> Your instructions:
Leaving every image behind, reproduce the records word for word.

> Saved data entries:
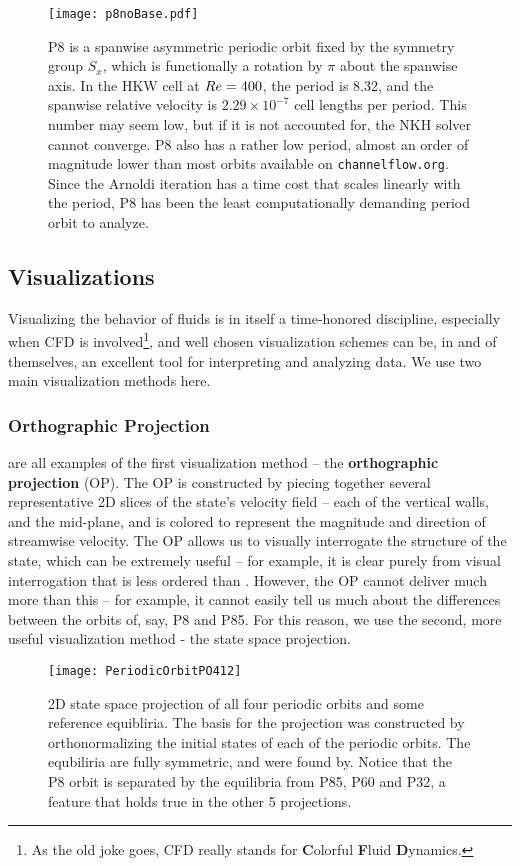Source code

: \begin{figure}
\centerline{\texttt{[image: p8noBase.pdf]}}
\caption{P8 is a spanwise asymmetric periodic orbit fixed by the symmetry group $S_x$, which is functionally a rotation by $\pi$ about the spanwise axis. In the HKW cell at $Re = 400$, the period is 8.32, and the spanwise relative velocity is $2.29\times 10^{-7}$ cell lengths per period. This number may seem low, but if it is not accounted for, the NKH solver cannot converge. P8 also has a rather low period, almost an order of magnitude lower than most orbits available on {\tt channelflow.org}. Since the Arnoldi iteration has a time cost that scales linearly with the period, P8 has been the least computationally demanding period orbit to analyze.}\label{fig:p8}
\end{figure}

\subsection{Visualizations}   

Visualizing the behavior of fluids is in itself a time-honored discipline, especially when CFD is involved\footnote{As the old joke goes, CFD really stands for {\bf C}olorful {\bf F}luid {\bf D}ynamics.}, and well chosen visualization schemes can be, in and of themselves, an excellent tool for interpreting and analyzing data. We use two main visualization methods here.
\subsubsection{Orthographic Projection}
 are all examples of the first visualization method -- the {\bf orthographic projection} (OP). The OP is constructed by piecing together several representative 2D slices of the state's velocity field -- each of the vertical walls, and the mid-plane, and is colored to represent the magnitude and direction of streamwise velocity. The OP allows us to visually interrogate the structure of the state, which can be extremely useful -- for example, it is clear purely from visual interrogation that  is less ordered than . However, the OP cannot deliver much more than this -- for example, it cannot easily tell us much about the differences between the orbits of, say, P8 and P85. For this reason, we use the second, more useful visualization method - the state space projection.

\begin{figure}[h]
\texttt{[image: PeriodicOrbitPO412]}
\caption{2D state space projection of all four periodic orbits and some reference equibliria. The basis for the projection was constructed by orthonormalizing the initial states of each of the periodic orbits. The equbiliria are fully symmetric, and were found by. Notice that the P8 orbit is separated by the equilibria from P85, P60 and P32, a feature that holds true in the other 5 projections.}\label{fig:POStateSpace}
\end{figure}

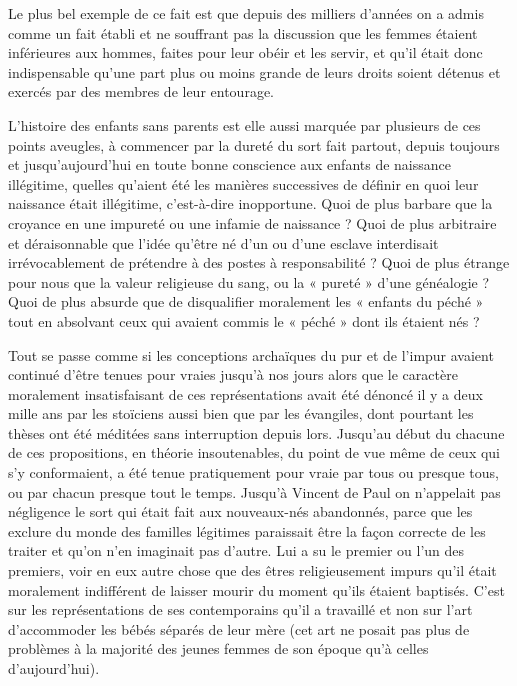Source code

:  Le plus bel exemple de ce fait est que depuis des milliers d'années on a admis comme un fait établi et ne souffrant pas la discussion que les femmes étaient inférieures aux hommes, faites pour leur obéir et les servir, et qu'il était donc indispensable qu'une part plus ou moins grande de leurs droits soient détenus et exercés par des membres de leur entourage. 

 L'histoire des enfants sans parents est elle aussi marquée par plusieurs de ces points aveugles, à commencer par la dureté du sort fait partout, depuis toujours et jusqu'aujourd'hui en toute bonne conscience aux enfants de naissance illégitime, quelles qu'aient été les manières successives de définir en quoi leur naissance était illégitime, c'est-à-dire inopportune. Quoi de plus barbare que la croyance en une impureté ou une infamie de naissance ? Quoi de plus arbitraire et déraisonnable que l'idée qu'être né d'un ou d'une esclave interdisait irrévocablement de prétendre à des postes à responsabilité ? Quoi de plus étrange pour nous que la valeur religieuse du sang, ou la « pureté » d'une généalogie ? Quoi de plus absurde que de disqualifier moralement les « enfants du péché » tout en absolvant ceux qui avaient commis le « péché » dont ils étaient nés ? 

 Tout se passe comme si les conceptions archaïques du pur et de l'impur avaient continué d'être tenues pour vraies jusqu'à nos jours alors que le caractère moralement insatisfaisant de ces représentations avait été dénoncé il y a deux mille ans par les stoïciens aussi bien que par les évangiles, dont pourtant les thèses ont été méditées sans interruption depuis lors. Jusqu'au début du  chacune de ces propositions, en théorie insoutenables, du point de vue même de ceux qui s'y conformaient, a été tenue pratiquement pour vraie par tous ou presque tous, ou par chacun presque tout le temps. Jusqu'à Vincent de Paul on n'appelait pas négligence le sort qui était fait aux nouveaux-nés abandonnés, parce que les exclure du monde des familles légitimes paraissait être la façon correcte de les traiter et qu'on n'en imaginait pas d'autre. Lui a su le premier ou l'un des premiers, voir en eux autre chose que des êtres religieusement impurs qu'il était moralement indifférent de laisser mourir du moment qu'ils étaient baptisés. C'est sur les représentations de ses contemporains qu'il a travaillé et non sur l'art d'accommoder les bébés séparés de leur mère (cet art ne posait pas plus de problèmes à la majorité des jeunes femmes de son époque qu'à celles d'aujourd'hui).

> Result for this task:
Source code

: \begin{figure}
\centerline{\texttt{[image: p8noBase.pdf]}}
\caption{P8 is a spanwise asymmetric periodic orbit fixed by the symmetry group $S_x$, which is functionally a rotation by $\pi$ about the spanwise axis. In the HKW cell at $Re = 400$, the period is 8.32, and the spanwise relative velocity is $2.29\times 10^{-7}$ cell lengths per period. This number may seem low, but if it is not accounted for, the NKH solver cannot converge. P8 also has a rather low period, almost an order of magnitude lower than most orbits available on {\tt channelflow.org}. Since the Arnoldi iteration has a time cost that scales linearly with the period, P8 has been the least computationally demanding period orbit to analyze.}\label{fig:p8}
\end{figure}

\subsection{Visualizations}   

Visualizing the behavior of fluids is in itself a time-honored discipline, especially when CFD is involved\footnote{As the old joke goes, CFD really stands for {\bf C}olorful {\bf F}luid {\bf D}ynamics.}, and well chosen visualization schemes can be, in and of themselves, an excellent tool for interpreting and analyzing data. We use two main visualization methods here.
\subsubsection{Orthographic Projection}
 are all examples of the first visualization method -- the {\bf orthographic projection} (OP). The OP is constructed by piecing together several representative 2D slices of the state's velocity field -- each of the vertical walls, and the mid-plane, and is colored to represent the magnitude and direction of streamwise velocity. The OP allows us to visually interrogate the structure of the state, which can be extremely useful -- for example, it is clear purely from visual interrogation that  is less ordered than . However, the OP cannot deliver much more than this -- for example, it cannot easily tell us much about the differences between the orbits of, say, P8 and P85. For this reason, we use the second, more useful visualization method - the state space projection.

\begin{figure}[h]
\texttt{[image: PeriodicOrbitPO412]}
\caption{2D state space projection of all four periodic orbits and some reference equibliria. The basis for the projection was constructed by orthonormalizing the initial states of each of the periodic orbits. The equbiliria are fully symmetric, and were found by. Notice that the P8 orbit is separated by the equilibria from P85, P60 and P32, a feature that holds true in the other 5 projections.}\label{fig:POStateSpace}
\end{figure}

Source code

:  Le plus bel exemple de ce fait est que depuis des milliers d'années on a admis comme un fait établi et ne souffrant pas la discussion que les femmes étaient inférieures aux hommes, faites pour leur obéir et les servir, et qu'il était donc indispensable qu'une part plus ou moins grande de leurs droits soient détenus et exercés par des membres de leur entourage. 

 L'histoire des enfants sans parents est elle aussi marquée par plusieurs de ces points aveugles, à commencer par la dureté du sort fait partout, depuis toujours et jusqu'aujourd'hui en toute bonne conscience aux enfants de naissance illégitime, quelles qu'aient été les manières successives de définir en quoi leur naissance était illégitime, c'est-à-dire inopportune. Quoi de plus barbare que la croyance en une impureté ou une infamie de naissance ? Quoi de plus arbitraire et déraisonnable que l'idée qu'être né d'un ou d'une esclave interdisait irrévocablement de prétendre à des postes à responsabilité ? Quoi de plus étrange pour nous que la valeur religieuse du sang, ou la « pureté » d'une généalogie ? Quoi de plus absurde que de disqualifier moralement les « enfants du péché » tout en absolvant ceux qui avaient commis le « péché » dont ils étaient nés ? 

 Tout se passe comme si les conceptions archaïques du pur et de l'impur avaient continué d'être tenues pour vraies jusqu'à nos jours alors que le caractère moralement insatisfaisant de ces représentations avait été dénoncé il y a deux mille ans par les stoïciens aussi bien que par les évangiles, dont pourtant les thèses ont été méditées sans interruption depuis lors. Jusqu'au début du  chacune de ces propositions, en théorie insoutenables, du point de vue même de ceux qui s'y conformaient, a été tenue pratiquement pour vraie par tous ou presque tous, ou par chacun presque tout le temps. Jusqu'à Vincent de Paul on n'appelait pas négligence le sort qui était fait aux nouveaux-nés abandonnés, parce que les exclure du monde des familles légitimes paraissait être la façon correcte de les traiter et qu'on n'en imaginait pas d'autre. Lui a su le premier ou l'un des premiers, voir en eux autre chose que des êtres religieusement impurs qu'il était moralement indifférent de laisser mourir du moment qu'ils étaient baptisés. C'est sur les représentations de ses contemporains qu'il a travaillé et non sur l'art d'accommoder les bébés séparés de leur mère (cet art ne posait pas plus de problèmes à la majorité des jeunes femmes de son époque qu'à celles d'aujourd'hui).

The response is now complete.